I was wondering about nullok
; from the man pages it seemed that it might be a good idea, but I am confused about whether it increases or decreases security. So I guess the edited line should read
- Code: Select all
password [success=1 default=ignore] pam_unix.so nullok obscure sha512 rounds=1000
The ancient default line: this is what I found when I looked at my Debian oldstable (Lenny) system, which I am currently preparing to replace. That system is about 1.5 years old.
I installed mcrypt about one month ago. That seems to have replaced the man page for "crypt" with the man page for "mcrypt", so I can't read the notes mentioned above.
I have been wondering whether by installing some extra crypto stuff (from Lenny repos only) over past year, such as mcrypt, I have somehow caused my system to become confused about what crypto it knows, thus causing default to md5, or even worse, to unsalted uniterated md5, or even worse, to the oldest default, unix crypt. And I can't figure out how to check.
Another point which worries me: the number 1000 seems to have been pulled out of a hat, and I don't understand why it has been chosen. It has small prime factors, which just might be a problem. Crudely, I understand a one-way hash function to be a mapping from keyspace to a small subset of keyspace, which should behave like a "generic" such function, so that it is hard for attackers to systematically reverse engineer hash values. I want results describing a "typical" function from a large keyspace to a subspace, possibly smaller.
For comparison: A reference book quotes some results for a randomly chosen function from a message space to itself, with no restriction on the size of the output (hashes):
- We can picture it as a directed graph consisting of cycles with trees attached to various points on each cycle.
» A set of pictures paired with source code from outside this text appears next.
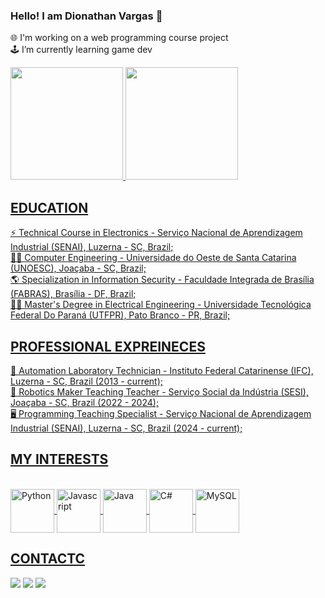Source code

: ### Hello! I am Dionathan Vargas 👋

🌐 I'm working on a web programming course project <br>
🕹️ I’m currently learning game dev

<div>
  <a href="https://github.com/dionvargas">
  <img height="180em" src="https://github-readme-stats.vercel.app/api?username=dionvargas&show_icons=true&theme=merko&include_all_comits=true&count_private=true"/>
  <img height="180em" src="https://github-readme-stats.vercel.app/api/top-langs/?username=dionvargas&layout=compact&langs_count=16&theme=merko"/>
</div>

## EDUCATION
<div>
⚡ Technical Course in Electronics -  Serviço Nacional de Aprendizagem Industrial (SENAI), Luzerna - SC, Brazil;<br>
👨‍💻 Computer Engineering - Universidade  do Oeste de Santa Catarina (UNOESC), Joaçaba - SC, Brazil;<br>
🌎 Specialization in Information Security - Faculdade Integrada de Brasília (FABRAS), Brasília - DF, Brazil;<br>
👨‍🎓 Master's Degree in Electrical Engineering - Universidade Tecnológica Federal Do Paraná (UTFPR), Pato Branco - PR, Brazil;<br>
</div>

## PROFESSIONAL EXPREINECES
<div>
🦿 Automation Laboratory Technician - Instituto Federal Catarinense (IFC), Luzerna - SC, Brazil (2013 - current);<br>
🤖 Robotics Maker Teaching Teacher - Serviço Social da Indústria (SESI), Joaçaba - SC, Brazil (2022 - 2024);<br>
🖥️ Programming Teaching Specialist - Serviço Nacional de Aprendizagem Industrial (SENAI), Luzerna - SC, Brazil (2024 - current);
</div>

## MY INTERESTS
<div style="display: inline_block"><br>
  <img align="center" alt="Python" height="70" width="70" src="https://cdn.jsdelivr.net/gh/devicons/devicon/icons/python/python-original.svg"/>
  <img align="center" alt="Javascript" height="70" width="70" src="https://cdn.jsdelivr.net/gh/devicons/devicon@latest/icons/javascript/javascript-original.svg"/>
  <img align="center" alt="Java" height="70" width="70" src="https://cdn.jsdelivr.net/gh/devicons/devicon/icons/java/java-original.svg"/>
  <img align="center" alt="C#" height="70" width="70" src="https://cdn.jsdelivr.net/gh/devicons/devicon/icons/csharp/csharp-original.svg"/>
  <img align="center" alt="MySQL" height="70" width="70" src="https://cdn.jsdelivr.net/gh/devicons/devicon/icons/mysql/mysql-original.svg"/>
  <!--<img align="center" alt="RaspBerryPi" height="70" width="70" src="https://cdn.jsdelivr.net/gh/devicons/devicon/icons/raspberrypi/raspberrypi-original.svg"/>-->
  <!--<img align="center" alt="Arduino" height="70" width="70" src="https://cdn.jsdelivr.net/gh/devicons/devicon/icons/arduino/arduino-original.svg"/>-->
</div>

## CONTACTC
<div>
<!--<a href="https://www.instagram.com/dion_vargas/" target="_blank"><img src="https://img.shields.io/badge/Instagram-E4405F?style=for-the-badge&logo=instagram&logoColor=white"></a>-->
<!--<a href="https://www.facebook.com/dionathan.vargas" target="_blank"><img src="https://img.shields.io/badge/Facebook-1877F2?style=for-the-badge&logo=facebook&logoColor=white"></a>-->
<a href="https://www.linkedin.com/in/dionathan-vargas/" target="_blank"><img src="https://img.shields.io/badge/LinkedIn-0077B5?style=for-the-badge&logo=linkedin&logoColor=white"></a>
<a href="https://api.whatsapp.com/send?phone=5549985052317" target="_blank"><img src="https://img.shields.io/badge/WhatsApp-25D366?style=for-the-badge&logo=whatsapp&logoColor=white"></a>
<a href="mailto: dionathan_vargas@hotmail.com" target="_blank"><img src="https://img.shields.io/badge/Email-0078D4?style=for-the-badge&logo=microsoftoutlook&logoColor=white"></a>
<!--<a href="https://www.youtube.com/channel/UCQ1hVylmb4y7mYffIjZ-z5A" target="_blank"><img src="https://img.shields.io/badge/YouTube-FF0000?style=for-the-badge&logo=youtube&logoColor=white"></a>-->
</div>

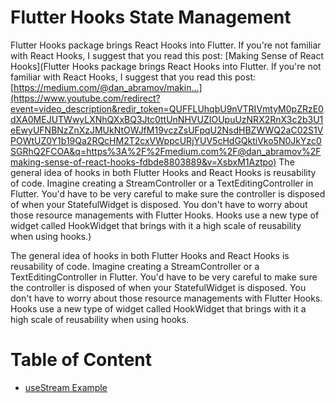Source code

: # Flutter Hooks State Management

Flutter Hooks package brings React Hooks into Flutter. If you're not familiar with React Hooks, I suggest that you read this post: [Making Sense of React Hooks](Flutter Hooks package brings React Hooks into Flutter. If you're not familiar with React Hooks, I suggest that you read this post: [https://medium.com/@dan_abramov/makin...](https://www.youtube.com/redirect?event=video_description&redir_token=QUFFLUhqbU9nVTRIVmtyM0pZRzE0dXA0MEJUTWwyLXNhQXxBQ3Jtc0ttUnNHVUZIOUpuUzNRX2RnX3c2b3U1eEwyUFNBNzZnXzJMUkNtOWJfM19vczZsUFpqU2NsdHBZWWQ2aC02S1VPOWtUZ0Y1b19Qa2RQcHM2T2cxVWppcURjYUV5cHdGQktiVko5N0JkYzc0SGRhQ2FCOA&q=https%3A%2F%2Fmedium.com%2F@dan_abramov%2Fmaking-sense-of-react-hooks-fdbde8803889&v=XsbxM1Aztpo) The general idea of hooks in both Flutter Hooks and React Hooks is reusability of code. Imagine creating a StreamController or a TextEditingController in Flutter. You'd have to be very careful to make sure the controller is disposed of when your StatefulWidget is disposed. You don't have to worry about those resource managements with Flutter Hooks. Hooks use a new type of widget called HookWidget that brings with it a high scale of reusability when using hooks.)

The general idea of hooks in both Flutter Hooks and React Hooks is reusability of code. Imagine creating a StreamController or a TextEditingController in Flutter. You'd have to be very careful to make sure the controller is disposed of when your StatefulWidget is disposed. You don't have to worry about those resource managements with Flutter Hooks. Hooks use a new type of widget called HookWidget that brings with it a high scale of reusability when using hooks.

# Table of Content

- [useStream Example](./01-useStream)
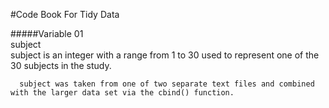 #Code Book For Tidy Data

#####Variable 01          
    subject      
      subject is an integer with a range from 1 to 30 used to represent one of the 30 subjects in the study.  
    
      subject was taken from one of two separate text files and combined with the larger data set via the cbind() function.
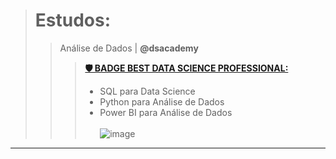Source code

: > # Estudos:
>> Análise de Dados | **@dsacademy** <br />
>>> **[ 🛡️ BADGE BEST DATA SCIENCE PROFESSIONAL:](https://p23.zdusercontent.com/attachment/9632372/eqo1YyDAmBWzLF11u30AadOv6?token=eyJhbGciOiJkaXIiLCJlbmMiOiJBMTI4Q0JDLUhTMjU2In0..tXShYfjoZq7__W73im-N8A.rCxxtUztGRaCeq9CNJz7kt8lIF5gkbKx48hJGoDxpo4UeDyatGpX0Wqg09PIc3m4rswWe-SvX_c96rB52uk6wICZXx2HAmWmsq_81MIGJEJQcGkNb3AEuMdiHrLxCxVaOMLSmUfX45lehcPqmCBBl9D3NdhP1et0e1i_fItul_p76lmtoDbTsTPPP4qsQlZ39Vxxa-XrkNh3Ge6oHmKcbI27IlpmJ-jtjDqJAsB-VmZlF1xOS9zn8AouGn9axKpXaAQdPO3R8SsAK01vKoESdeUusDZecItfGT9eDLeLcR0.DKwUHgk5Asm0EmpPIpPudA )**
  >>> * SQL para Data Science  <br />
  >>> * Python para Análise de Dados  <br />
  >>> * Power BI para Análise de Dados  <br /><br />
> ![image](https://github.com/yullano-90/yullano-90/assets/166453436/8c4f65e0-c552-458c-9bf6-22fed5305c63)
---
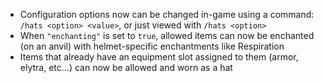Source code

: * Configuration options now can be changed in-game using a command: `/hats <option> <value>`, or just viewed with `/hats <option>`
* When `"enchanting"` is set to `true`, allowed items can now be enchanted (on an anvil) with helmet-specific enchantments like Respiration
* Items that already have an equipment slot assigned to them (armor, elytra, etc...) can now be allowed and worn as a hat
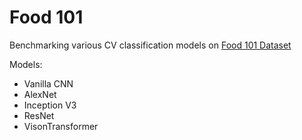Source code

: # Food 101

Benchmarking various CV classification models on [Food 101 Dataset](https://data.vision.ee.ethz.ch/cvl/datasets_extra/food-101/)

Models:
- Vanilla CNN 
- AlexNet
- Inception V3
- ResNet
- VisonTransformer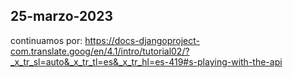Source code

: 



25-marzo-2023
-------------


continuamos por:
https://docs-djangoproject-com.translate.goog/en/4.1/intro/tutorial02/?_x_tr_sl=auto&_x_tr_tl=es&_x_tr_hl=es-419#s-playing-with-the-api
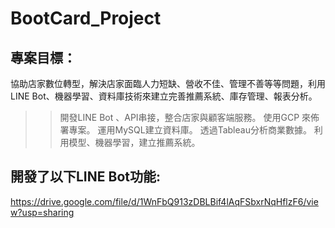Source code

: # BootCard_Project
## 專案目標：
協助店家數位轉型，解決店家面臨人力短缺、營收不佳、管理不善等等問題，利用LINE Bot、機器學習、資料庫技術來建立完善推薦系統、庫存管理、報表分析。
>> 開發LINE  Bot 、API串接，整合店家與顧客端服務。
>> 使用GCP 來佈署專案。
>> 運用MySQL建立資料庫。
>> 透過Tableau分析商業數據。
>> 利用模型、機器學習，建立推薦系統。

## 開發了以下LINE Bot功能:


https://drive.google.com/file/d/1WnFbQ913zDBLBif4lAqFSbxrNqHflzF6/view?usp=sharing
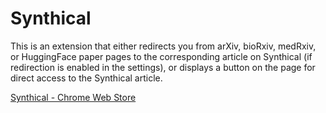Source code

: # Synthical

This is an extension that either redirects you from arXiv, bioRxiv, medRxiv, or HuggingFace paper pages to the corresponding article on Synthical (if redirection is enabled in the settings), or displays a button on the page for direct access to the Synthical article.

[Synthical - Chrome Web Store](https://chromewebstore.google.com/detail/synthical/inbgeohgdbimhegicboeahenhefbnpfo)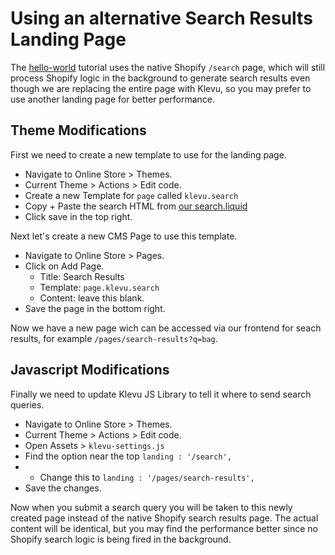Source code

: # Using an alternative Search Results Landing Page

The [hello-world](/getting-started/1-hello-world/shopify/README.md) tutorial
uses the native Shopify `/search` page, which will still process Shopify logic
in the background to generate search results even though we are replacing the entire
page with Klevu, so you may prefer to use another landing page for better performance.

## Theme Modifications

First we need to create a new template to use for the landing page.

- Navigate to Online Store > Themes.
- Current Theme > Actions > Edit code.
- Create a new Template for `page` called `klevu.search`
- Copy + Paste the search HTML from [our search.liquid](/getting-started/1-hello-world/shopify/resources/templates/search.liquid)
- Click save in the top right.

Next let's create a new CMS Page to use this template.

- Navigate to Online Store > Pages.
- Click on Add Page.
    - Title: Search Results
    - Template: `page.klevu.search` 
    - Content: leave this blank.
- Save the page in the bottom right.

Now we have a new page wich can be accessed via our frontend for seach results,
for example `/pages/search-results?q=bag`.

## Javascript Modifications

Finally we need to update Klevu JS Library to tell it where to send search queries.

- Navigate to Online Store > Themes.
- Current Theme > Actions > Edit code.
- Open Assets > `klevu-settings.js`
- Find the option near the top `landing : '/search',`
- - Change this to `landing : '/pages/search-results',`
- Save the changes.

Now when you submit a search query you will be taken to this newly created
page instead of the native Shopify search results page. The actual content
will be identical, but you may find the performance better since no Shopify
search logic is being fired in the background.
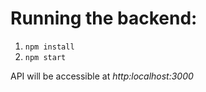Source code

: # Running the backend:

1. `npm install` 
2. `npm start`

API will be accessible at *http:localhost:3000*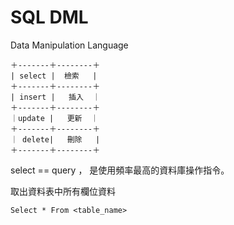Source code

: # SQL DML
Data Manipulation Language

    ＋-------＋--------＋
    | select |  檢索   |
    ＋-------＋--------＋
    | insert |   插入  ｜   
    ＋-------＋--------＋
    ｜update |   更新  ｜
    ＋-------＋--------＋
    ｜ delete|   刪除   |
    ＋-------＋--------＋

select == query ， 是使用頻率最高的資料庫操作指令。

取出資料表中所有欄位資料

    Select * From <table_name>
    
   
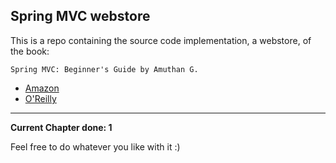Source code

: Spring MVC webstore
---
This is a repo containing the source code implementation, a webstore, of the book:

	Spring MVC: Beginner's Guide by Amuthan G.

*	[Amazon](http://www.amazon.com/Spring-MVC-Beginners-Guide-Amuthan/dp/1783284870/)
*	[O'Reilly](http://shop.oreilly.com/product/9781783284870.do)

---
**Current Chapter done: 1**

Feel free to do whatever you like with it :)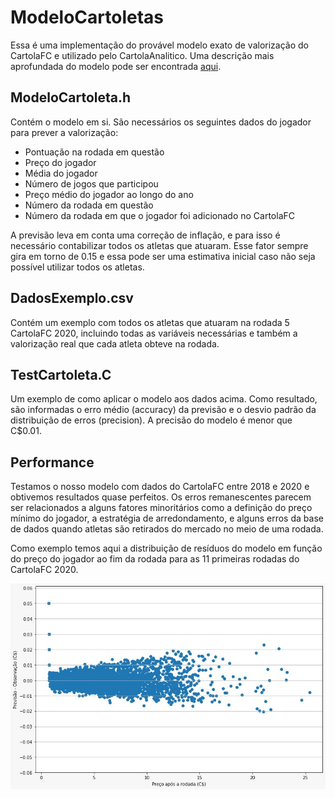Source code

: # ModeloCartoletas

Essa é uma implementação do provável modelo exato de valorização do CartolaFC e utilizado pelo CartolaAnalitico. Uma descrição mais aprofundada do modelo pode ser encontrada [aqui](https://medium.com/cartolaanalitico/a-f%C3%B3rmula-de-valoriza%C3%A7%C3%A3o-8064b82b0f0 "A fórmula de valorização").

## ModeloCartoleta.h

Contém o modelo em si. São necessários os seguintes dados do jogador para prever a valorização:

* Pontuação na rodada em questão
* Preço do jogador
* Média do jogador
* Número de jogos que participou
* Preço médio do jogador ao longo do ano
* Número da rodada em questão
* Número da rodada em que o jogador foi adicionado no CartolaFC

A previsão leva em conta uma correção de inflação, e para isso é necessário contabilizar todos os atletas que atuaram. Esse fator sempre gira em torno de 0.15 e essa pode ser uma estimativa inicial caso não seja possível utilizar todos os atletas.

## DadosExemplo.csv

Contém um exemplo com todos os atletas que atuaram na rodada 5 CartolaFC 2020, incluindo todas as variáveis necessárias e também a valorização real que cada atleta obteve na rodada.

## TestCartoleta.C

Um exemplo de como aplicar o modelo aos dados acima. Como resultado, são informadas o erro médio (accuracy) da previsão e o desvio padrão da distribuição de erros (precision). A precisão do modelo é menor que C$0.01.

## Performance

Testamos o nosso modelo com dados do CartolaFC entre 2018 e 2020 e obtivemos resultados quase perfeitos. Os erros remanescentes parecem ser relacionados a alguns fatores minoritários como a definição do preço mínimo do jogador, a estratégia de arredondamento, e alguns erros da base de dados quando atletas são retirados do mercado no meio de uma rodada.

Como exemplo temos aqui a distribuição de resíduos do modelo em função do preço do jogador ao fim da rodada para as 11 primeiras rodadas do CartolaFC 2020.

![Alt text](img/Erros_R11_2020.jpeg?raw=true "Erro do modelo para as 11 primeiras rodadas de 2020")
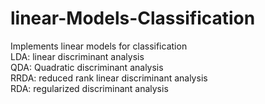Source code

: # linear-Models-Classification
Implements linear models for classification  
LDA: linear discriminant analysis  
QDA: Quadratic discriminant analysis  
RRDA: reduced rank linear discriminant analysis  
RDA: regularized discriminant analysis  
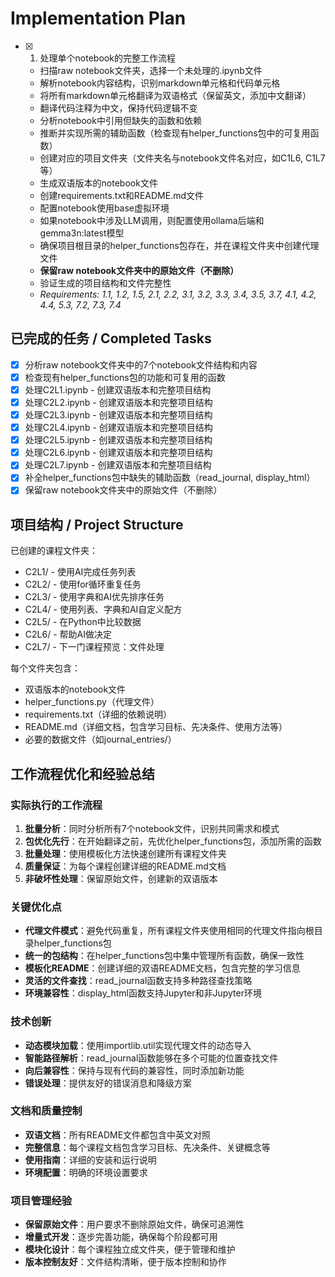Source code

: # Implementation Plan

- [x] 1. 处理单个notebook的完整工作流程
  - 扫描raw notebook文件夹，选择一个未处理的.ipynb文件
  - 解析notebook内容结构，识别markdown单元格和代码单元格
  - 将所有markdown单元格翻译为双语格式（保留英文，添加中文翻译）
  - 翻译代码注释为中文，保持代码逻辑不变
  - 分析notebook中引用但缺失的函数和依赖
  - 推断并实现所需的辅助函数（检查现有helper_functions包中的可复用函数）
  - 创建对应的项目文件夹（文件夹名与notebook文件名对应，如C1L6, C1L7等）
  - 生成双语版本的notebook文件
  - 创建requirements.txt和README.md文件
  - 配置notebook使用base虚拟环境
  - 如果notebook中涉及LLM调用，则配置使用ollama后端和gemma3n:latest模型
  - 确保项目根目录的helper_functions包存在，并在课程文件夹中创建代理文件
  - **保留raw notebook文件夹中的原始文件（不删除）**
  - 验证生成的项目结构和文件完整性
  - _Requirements: 1.1, 1.2, 1.5, 2.1, 2.2, 3.1, 3.2, 3.3, 3.4, 3.5, 3.7, 4.1, 4.2, 4.4, 5.3, 7.2, 7.3, 7.4_

## 已完成的任务 / Completed Tasks

- [x] 分析raw notebook文件夹中的7个notebook文件结构和内容
- [x] 检查现有helper_functions包的功能和可复用的函数
- [x] 处理C2L1.ipynb - 创建双语版本和完整项目结构
- [x] 处理C2L2.ipynb - 创建双语版本和完整项目结构
- [x] 处理C2L3.ipynb - 创建双语版本和完整项目结构
- [x] 处理C2L4.ipynb - 创建双语版本和完整项目结构
- [x] 处理C2L5.ipynb - 创建双语版本和完整项目结构
- [x] 处理C2L6.ipynb - 创建双语版本和完整项目结构
- [x] 处理C2L7.ipynb - 创建双语版本和完整项目结构
- [x] 补全helper_functions包中缺失的辅助函数（read_journal, display_html）
- [x] 保留raw notebook文件夹中的原始文件（不删除）

## 项目结构 / Project Structure

已创建的课程文件夹：
- C2L1/ - 使用AI完成任务列表
- C2L2/ - 使用for循环重复任务
- C2L3/ - 使用字典和AI优先排序任务
- C2L4/ - 使用列表、字典和AI自定义配方
- C2L5/ - 在Python中比较数据
- C2L6/ - 帮助AI做决定
- C2L7/ - 下一门课程预览：文件处理

每个文件夹包含：
- 双语版本的notebook文件
- helper_functions.py（代理文件）
- requirements.txt（详细的依赖说明）
- README.md（详细文档，包含学习目标、先决条件、使用方法等）
- 必要的数据文件（如journal_entries/）

## 工作流程优化和经验总结

### 实际执行的工作流程
1. **批量分析**：同时分析所有7个notebook文件，识别共同需求和模式
2. **包优化先行**：在开始翻译之前，先优化helper_functions包，添加所需的函数
3. **批量处理**：使用模板化方法快速创建所有课程文件夹
4. **质量保证**：为每个课程创建详细的README.md文档
5. **非破坏性处理**：保留原始文件，创建新的双语版本

### 关键优化点
- **代理文件模式**：避免代码重复，所有课程文件夹使用相同的代理文件指向根目录helper_functions包
- **统一的包结构**：在helper_functions包中集中管理所有函数，确保一致性
- **模板化README**：创建详细的双语README文档，包含完整的学习信息
- **灵活的文件查找**：read_journal函数支持多种路径查找策略
- **环境兼容性**：display_html函数支持Jupyter和非Jupyter环境

### 技术创新
- **动态模块加载**：使用importlib.util实现代理文件的动态导入
- **智能路径解析**：read_journal函数能够在多个可能的位置查找文件
- **向后兼容性**：保持与现有代码的兼容性，同时添加新功能
- **错误处理**：提供友好的错误消息和降级方案

### 文档和质量控制
- **双语文档**：所有README文件都包含中英文对照
- **完整信息**：每个课程文档包含学习目标、先决条件、关键概念等
- **使用指南**：详细的安装和运行说明
- **环境配置**：明确的环境设置要求

### 项目管理经验
- **保留原始文件**：用户要求不删除原始文件，确保可追溯性
- **增量式开发**：逐步完善功能，确保每个阶段都可用
- **模块化设计**：每个课程独立成文件夹，便于管理和维护
- **版本控制友好**：文件结构清晰，便于版本控制和协作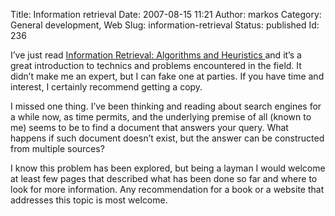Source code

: Title: Information retrieval
Date: 2007-08-15 11:21
Author: markos
Category: General development, Web
Slug: information-retrieval
Status: published
Id: 236

<div>
 <p>
  I’ve just read
  <a href="http://www.amazon.com/Information-Retrieval-Algorithms-Heuristics-2nd/dp/1402030045">
   Information Retrieval: Algorithms and Heuristics
  </a>
  and it’s a great introduction to technics and problems encountered in the field. It didn’t make me an expert, but I can fake one at parties. If you have time and interest, I certainly recommend getting a copy.
 </p>
 <p>
  I missed one thing. I’ve been thinking and reading about search engines for a while now, as time permits, and the underlying premise of all (known to me) seems to be to find a document that answers your query.  What happens if such document doesn’t exist, but the answer can be constructed from multiple sources?
 </p>
 <p>
  I know this problem has been explored, but being a layman I would welcome at least few pages that described what has been done so far and where to look for more information. Any recommendation for a book or a website that addresses this topic is most welcome.
 </p>
</div>
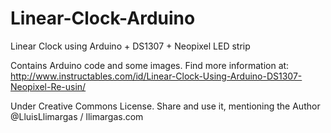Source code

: # Linear-Clock-Arduino
Linear Clock using Arduino + DS1307 + Neopixel LED strip

Contains Arduino code and some images.
Find more information at:
http://www.instructables.com/id/Linear-Clock-Using-Arduino-DS1307-Neopixel-Re-usin/

Under Creative Commons License. Share and use it, mentioning the Author @LluisLlimargas / llimargas.com
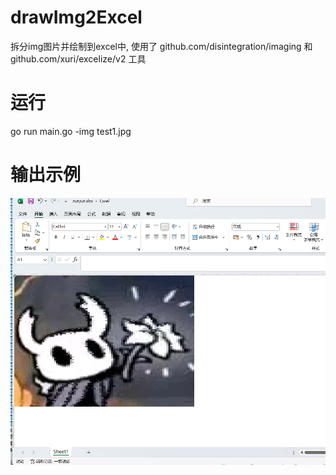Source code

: # drawImg2Excel

拆分img图片并绘制到excel中, 使用了 github.com/disintegration/imaging 和 github.com/xuri/excelize/v2 工具

# 运行
go run main.go -img test1.jpg

# 输出示例
![image](outExample.png)
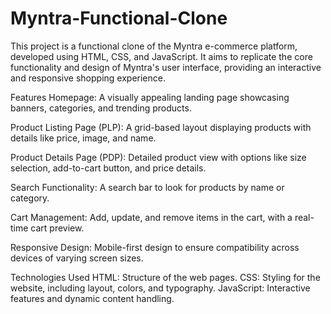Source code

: # Myntra-Functional-Clone

This project is a functional clone of the Myntra e-commerce platform, developed using HTML, CSS, and JavaScript. It aims to replicate the core functionality and design of Myntra's user interface, providing an interactive and responsive shopping experience.

Features
Homepage:
A visually appealing landing page showcasing banners, categories, and trending products.

Product Listing Page (PLP):
A grid-based layout displaying products with details like price, image, and name.

Product Details Page (PDP):
Detailed product view with options like size selection, add-to-cart button, and price details.

Search Functionality:
A search bar to look for products by name or category.

Cart Management:
Add, update, and remove items in the cart, with a real-time cart preview.

Responsive Design:
Mobile-first design to ensure compatibility across devices of varying screen sizes.

Technologies Used
HTML: Structure of the web pages.
CSS: Styling for the website, including layout, colors, and typography.
JavaScript: Interactive features and dynamic content handling.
- For a message space of size 2^n, there should be about n/2 log 2 cycles,
- About sqrt(pi) 2^(n/2) output words should belong to some cycle,
- A fraction of about 1/e output words should not be the "hash" of any input word; iterating our "hash function" should reduce the variety of the words we obtain by a fraction something like this:
- 1 round: 0.63212
- 10 rounds: 0.15024
- 100 rounds: 0.01935
- 1000 rounds: 0.00199
(Oddly enough, another Wikipedia article offers proofs of these facts, but I have lost the link.)
If we pretend that our unhashed passwords are always 128 bits long, and that our hash function outputs 128 bit hashes, but takes some inputs to the same output, then as I understand it, the idea is that a hash function should offer no particular "special structure" an attacker can exploit, so it should behave like a "randomly chosen" function, whose "expected" behavior should be roughly as just described.
One of my concerns: if our hash function behaves like a "generic function", it seems possible that if we iterate 1000 times, we might often wind up in a small cycle, which would imply that further iteration is not having the expected effect, and if the length of the cycle is also divisible by 2,5, that might further assist an attacker.
Another thought: as I understand it, the general idea of a hash algorithm like md5 is that we want to verify that a long file has not been corrupted. So the hash value should have fixed length, typically shorter
than the input file; we assume that because only a tiny fraction of the huge space from which actual files are "randomly selected" by complex human/cpu processes will occur in practice, "collisions" are sufficiently rare that we can ignore them. But it seems that disguising user input passwords for storage in /etc/shadow is a different problem, which might be better solved by using the user input password as a "seed" (perhaps with some publically known "salt") for some algorithm blending features of a random sequence generator with a hash function, which outputs a longer
word than the input word, and which can be iterated.